Stored data entries
☆ ☆ ☆
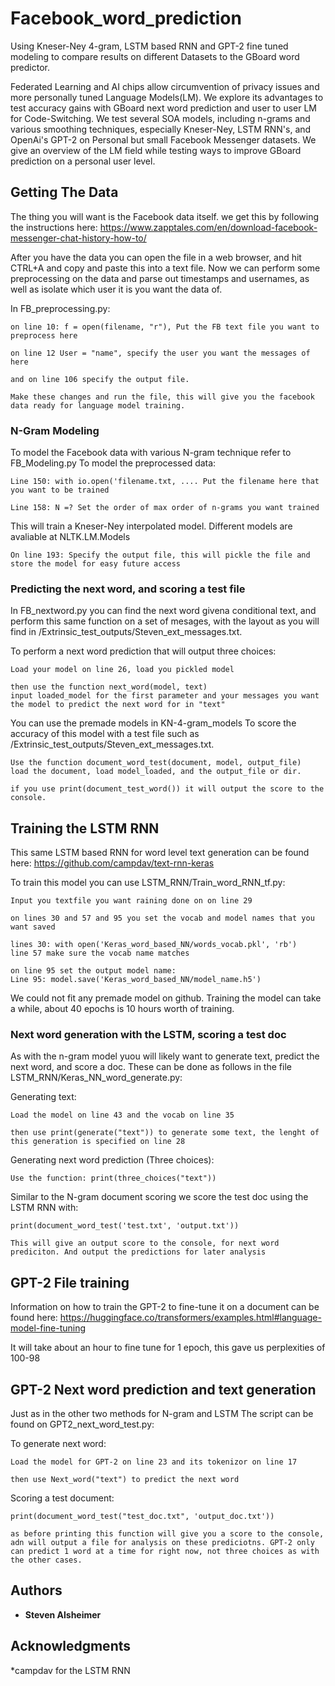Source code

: # Facebook_word_prediction
Using Kneser-Ney 4-gram, LSTM based RNN and GPT-2 fine tuned modeling to compare results on different Datasets to the GBoard word predictor. 

Federated Learning and AI chips allow circumvention of privacy issues and more personally tuned Language Models(LM). We explore its advantages to test accuracy gains with GBoard next word prediction and user to user LM for Code-Switching. We test several SOA models, including n-grams and various smoothing techniques, especially Kneser-Ney, LSTM RNN's, and OpenAi's GPT-2 on Personal but small Facebook Messenger datasets. We give an overview of the LM field while testing ways to improve GBoard prediction on a personal user level.

## Getting The Data

The thing you will want is the Facebook data itself. we get this by following the instructions here: https://www.zapptales.com/en/download-facebook-messenger-chat-history-how-to/

After you have the data you can open the file in a web browser, and hit CTRL+A and copy and paste this into a text file. Now we can perform some preprocessing on the data and parse out timestamps and usernames, as well as isolate which user it is you want the data of. 

In FB_preprocessing.py:
```
on line 10: f = open(filename, "r"), Put the FB text file you want to preprocess here

on line 12 User = "name", specify the user you want the messages of here

and on line 106 specify the output file. 

Make these changes and run the file, this will give you the facebook data ready for language model training. 
```
### N-Gram Modeling

To model the Facebook data with various N-gram technique refer to FB_Modeling.py
To model the preprocessed data:

```
Line 150: with io.open('filename.txt, .... Put the filename here that you want to be trained

Line 158: N =? Set the order of max order of n-grams you want trained
```

This will train a Kneser-Ney interpolated model. Different models are avaliable at NLTK.LM.Models
```
On line 193: Specify the output file, this will pickle the file and store the model for easy future access
```

### Predicting the next word, and scoring a test file

In FB_nextword.py you can find the next word givena  conditional text, and perform this same function on a set of mesages, with the layout as you will find in /Extrinsic_test_outputs/Steven_ext_messages.txt. 

To perform a next word prediction that will output three choices:

```
Load your model on line 26, load you pickled model

then use the function next_word(model, text)
input loaded_model for the first parameter and your messages you want the model to predict the next word for in "text"
```
You can use the premade models in KN-4-gram_models
To score the accuracy of this model with a test file such as /Extrinsic_test_outputs/Steven_ext_messages.txt. 
```
Use the function document_word_test(document, model, output_file)
load the document, load model_loaded, and the output_file or dir.

if you use print(document_test_word()) it will output the score to the console.
```

## Training the LSTM RNN

This same LSTM based RNN for word level text generation can be found here: https://github.com/campdav/text-rnn-keras

To train this model you can use LSTM_RNN/Train_word_RNN_tf.py:
```
Input you textfile you want raining done on on line 29

on lines 30 and 57 and 95 you set the vocab and model names that you want saved

lines 30: with open('Keras_word_based_NN/words_vocab.pkl', 'rb') 
line 57 make sure the vocab name matches

on line 95 set the output model name:
Line 95: model.save('Keras_word_based_NN/model_name.h5')
```
We could not fit any premade model on github. Training the model can take a while, about 40 epochs is 10 hours worth of training.


### Next word generation with the LSTM, scoring a test doc
As with the n-gram model yuou will likely want to generate text, predict the next word, and score a doc.
These can be done as follows in the file LSTM_RNN/Keras_NN_word_generate.py:

Generating text:
```
Load the model on line 43 and the vocab on line 35

then use print(generate("text")) to generate some text, the lenght of this generation is specified on line 28
```
Generating next word prediction (Three choices):
```
Use the function: print(three_choices("text"))
```
Similar to the N-gram document scoring we score the test doc using the LSTM RNN with:
```
print(document_word_test('test.txt', 'output.txt'))

This will give an output score to the console, for next word prediciton. And output the predictions for later analysis
```
## GPT-2 File training

Information on how to train the GPT-2 to fine-tune it on a document can be found here: https://huggingface.co/transformers/examples.html#language-model-fine-tuning

It will take about an hour to fine tune for 1 epoch, this gave us perplexities of 100-98

## GPT-2 Next word prediction and text generation
Just as in the other two methods for N-gram and LSTM
The script can be found on GPT2_next_word_test.py:

To generate next word:
```
Load the model for GPT-2 on line 23 and its tokenizor on line 17

then use Next_word("text") to predict the next word
```
Scoring a test document:
```
print(document_word_test("test_doc.txt", 'output_doc.txt'))

as before printing this function will give you a score to the console, adn will output a file for analysis on these prediciotns. GPT-2 only can predict 1 word at a time for right now, not three choices as with the other cases.
```

## Authors

* **Steven Alsheimer** 


## Acknowledgments

*campdav for the LSTM RNN

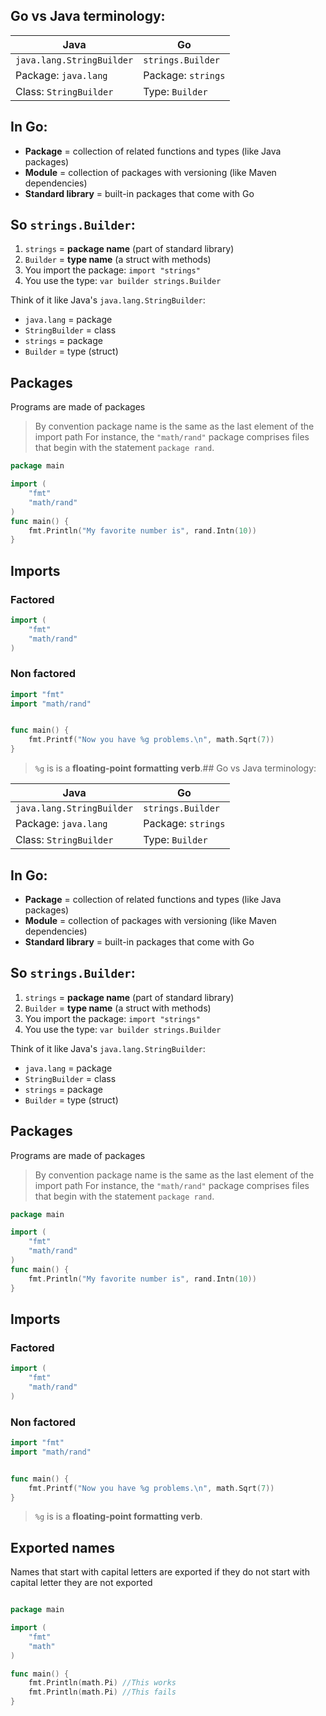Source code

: ## Go vs Java terminology:

|Java|Go|
|---|---|
|`java.lang.StringBuilder`|`strings.Builder`|
|Package: `java.lang`|Package: `strings`|
|Class: `StringBuilder`|Type: `Builder`|

## In Go:

- **Package** = collection of related functions and types (like Java packages)
- **Module** = collection of packages with versioning (like Maven dependencies)
- **Standard library** = built-in packages that come with Go

## So `strings.Builder`:

1. `strings` = **package name** (part of standard library)
2. `Builder` = **type name** (a struct with methods)
3. You import the package: `import "strings"`
4. You use the type: `var builder strings.Builder`

Think of it like Java's `java.lang.StringBuilder`:

- `java.lang` = package
- `StringBuilder` = class
- `strings` = package
- `Builder` = type (struct)

## Packages

Programs are made of packages
> By convention package name is the same as the last element of the import path 
> For instance, the `"math/rand"` package comprises files that begin with the statement `package rand`.


```go
package main

import (
	"fmt"
	"math/rand"
)
func main() {
	fmt.Println("My favorite number is", rand.Intn(10))
}
```

## Imports

### Factored

```go
import (
	"fmt"
	"math/rand"
)
```

### Non factored

```go
import "fmt"
import "math/rand"


func main() {
	fmt.Printf("Now you have %g problems.\n", math.Sqrt(7))
}
```

> `%g` is  is a **floating-point formatting verb**.## Go vs Java terminology:

|Java|Go|
|---|---|
|`java.lang.StringBuilder`|`strings.Builder`|
|Package: `java.lang`|Package: `strings`|
|Class: `StringBuilder`|Type: `Builder`|

## In Go:

- **Package** = collection of related functions and types (like Java packages)
- **Module** = collection of packages with versioning (like Maven dependencies)
- **Standard library** = built-in packages that come with Go

## So `strings.Builder`:

1. `strings` = **package name** (part of standard library)
2. `Builder` = **type name** (a struct with methods)
3. You import the package: `import "strings"`
4. You use the type: `var builder strings.Builder`

Think of it like Java's `java.lang.StringBuilder`:

- `java.lang` = package
- `StringBuilder` = class
- `strings` = package
- `Builder` = type (struct)

## Packages

Programs are made of packages
> By convention package name is the same as the last element of the import path 
> For instance, the `"math/rand"` package comprises files that begin with the statement `package rand`.


```go
package main

import (
	"fmt"
	"math/rand"
)
func main() {
	fmt.Println("My favorite number is", rand.Intn(10))
}
```

## Imports

### Factored

```go
import (
	"fmt"
	"math/rand"
)
```

### Non factored

```go
import "fmt"
import "math/rand"


func main() {
	fmt.Printf("Now you have %g problems.\n", math.Sqrt(7))
}
```

> `%g` is  is a **floating-point formatting verb**.

## Exported names

Names that start with capital letters are exported if they do not start with capital letter they are not exported

```go

package main

import (
	"fmt"
	"math"
)

func main() {
	fmt.Println(math.Pi) //This works
	fmt.Println(math.Pi) //This fails
}
```

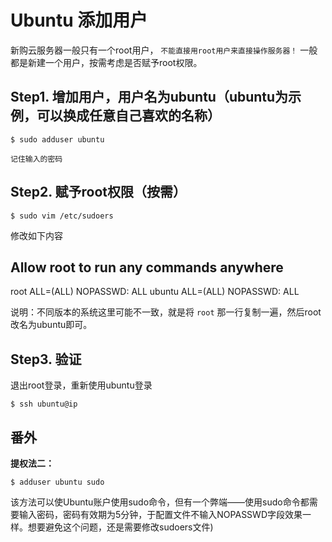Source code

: # Ubuntu 添加用户

新购云服务器一般只有一个root用户， `不能直接用root用户来直接操作服务器！` 一般都是新建一个用户，按需考虑是否赋予root权限。

## Step1. 增加用户，用户名为ubuntu（ubuntu为示例，可以换成任意自己喜欢的名称）

``` shell
$ sudo adduser ubuntu
```

 `记住输入的密码`

## Step2. 赋予root权限（按需）

``` shell
$ sudo vim /etc/sudoers
```

修改如下内容

## Allow root to run any commands anywhere

root    ALL=(ALL)    NOPASSWD: ALL
ubuntu   ALL=(ALL)    NOPASSWD: ALL

说明：不同版本的系统这里可能不一致，就是将 `root` 那一行复制一遍，然后root改名为ubuntu即可。

## Step3. 验证

退出root登录，重新使用ubuntu登录

``` shell
$ ssh ubuntu@ip
```

## 番外

**提权法二：**

``` shell
$ adduser ubuntu sudo
```

该方法可以使Ubuntu账户使用sudo命令，但有一个弊端——使用sudo命令都需要输入密码，密码有效期为5分钟，于配置文件不输入NOPASSWD字段效果一样。想要避免这个问题，还是需要修改sudoers文件)
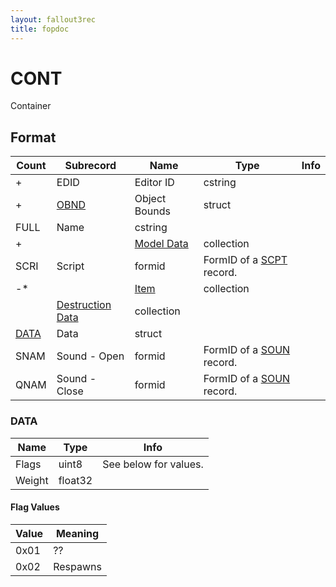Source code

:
 ```yaml
---
layout: fallout3rec
title: fopdoc
---
```

CONT
====

Container

## Format

Count | Subrecord | Name | Type | Info
------|-------|------|------|-----
+ | EDID | Editor ID | cstring | 
+ | [OBND](Subrecords/OBND.html) | Object Bounds | struct |
 | FULL | Name | cstring |
+ | | [Model Data](Subrecords/Model.html) | collection | 
 | SCRI | Script | formid | FormID of a [SCPT](SCPT.html) record.
-* | | [Item](Subrecords/Item.html) | collection | 
 | | [Destruction Data](Subrecords/Destruction.html) | collection |
 | [DATA](#data) | Data | struct | 
 | SNAM | Sound - Open | formid | FormID of a [SOUN](SOUN.html) record.
 | QNAM | Sound - Close | formid | FormID of a [SOUN](SOUN.html) record.
 

### DATA

Name | Type | Info
-----|------|-----
Flags | uint8 | See below for values.
Weight | float32 | 
 
#### Flag Values

Value | Meaning
------|--------
0x01 | ??
0x02 | Respawns
 

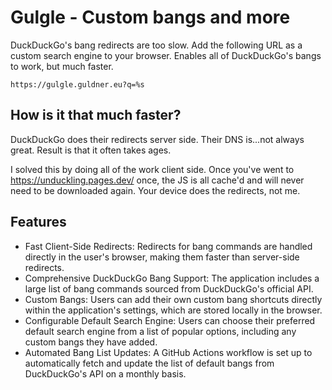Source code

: # Gulgle - Custom bangs and more


DuckDuckGo's bang redirects are too slow. Add the following URL as a custom search engine to your browser. Enables all of DuckDuckGo's bangs to work, but much faster.

```
https://gulgle.guldner.eu?q=%s
```

## How is it that much faster?

DuckDuckGo does their redirects server side. Their DNS is...not always great. Result is that it often takes ages.

I solved this by doing all of the work client side. Once you've went to https://unduckling.pages.dev/ once, the JS is all cache'd and will never need to be downloaded again. Your device does the redirects, not me.

## Features

- Fast Client-Side Redirects: Redirects for bang commands are handled directly in the user's browser, making them faster than server-side redirects.
- Comprehensive DuckDuckGo Bang Support: The application includes a large list of bang commands sourced from DuckDuckGo's official API.
- Custom Bangs: Users can add their own custom bang shortcuts directly within the application's settings, which are stored locally in the browser.
- Configurable Default Search Engine: Users can choose their preferred default search engine from a list of popular options, including any custom bangs they have added.
- Automated Bang List Updates: A GitHub Actions workflow is set up to automatically fetch and update the list of default bangs from DuckDuckGo's API on a monthly basis.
☆ ☆ ☆
= WORK TO BE COMPLETED =
Quote the records above exactly, from the first line through the line containing "### Predicting the", and leave out the pictures.

= SOLUTION TO THIS TASK =
Source code

: # Facebook_word_prediction
Using Kneser-Ney 4-gram, LSTM based RNN and GPT-2 fine tuned modeling to compare results on different Datasets to the GBoard word predictor. 

Federated Learning and AI chips allow circumvention of privacy issues and more personally tuned Language Models(LM). We explore its advantages to test accuracy gains with GBoard next word prediction and user to user LM for Code-Switching. We test several SOA models, including n-grams and various smoothing techniques, especially Kneser-Ney, LSTM RNN's, and OpenAi's GPT-2 on Personal but small Facebook Messenger datasets. We give an overview of the LM field while testing ways to improve GBoard prediction on a personal user level.

## Getting The Data

The thing you will want is the Facebook data itself. we get this by following the instructions here: https://www.zapptales.com/en/download-facebook-messenger-chat-history-how-to/

After you have the data you can open the file in a web browser, and hit CTRL+A and copy and paste this into a text file. Now we can perform some preprocessing on the data and parse out timestamps and usernames, as well as isolate which user it is you want the data of. 

In FB_preprocessing.py:
```
on line 10: f = open(filename, "r"), Put the FB text file you want to preprocess here

on line 12 User = "name", specify the user you want the messages of here

and on line 106 specify the output file. 

Make these changes and run the file, this will give you the facebook data ready for language model training. 
```
### N-Gram Modeling

To model the Facebook data with various N-gram technique refer to FB_Modeling.py
To model the preprocessed data:

```
Line 150: with io.open('filename.txt, .... Put the filename here that you want to be trained

Line 158: N =? Set the order of max order of n-grams you want trained
```

This will train a Kneser-Ney interpolated model. Different models are avaliable at NLTK.LM.Models
```
On line 193: Specify the output file, this will pickle the file and store the model for easy future access
```

### Predicting the next word, and scoring a test file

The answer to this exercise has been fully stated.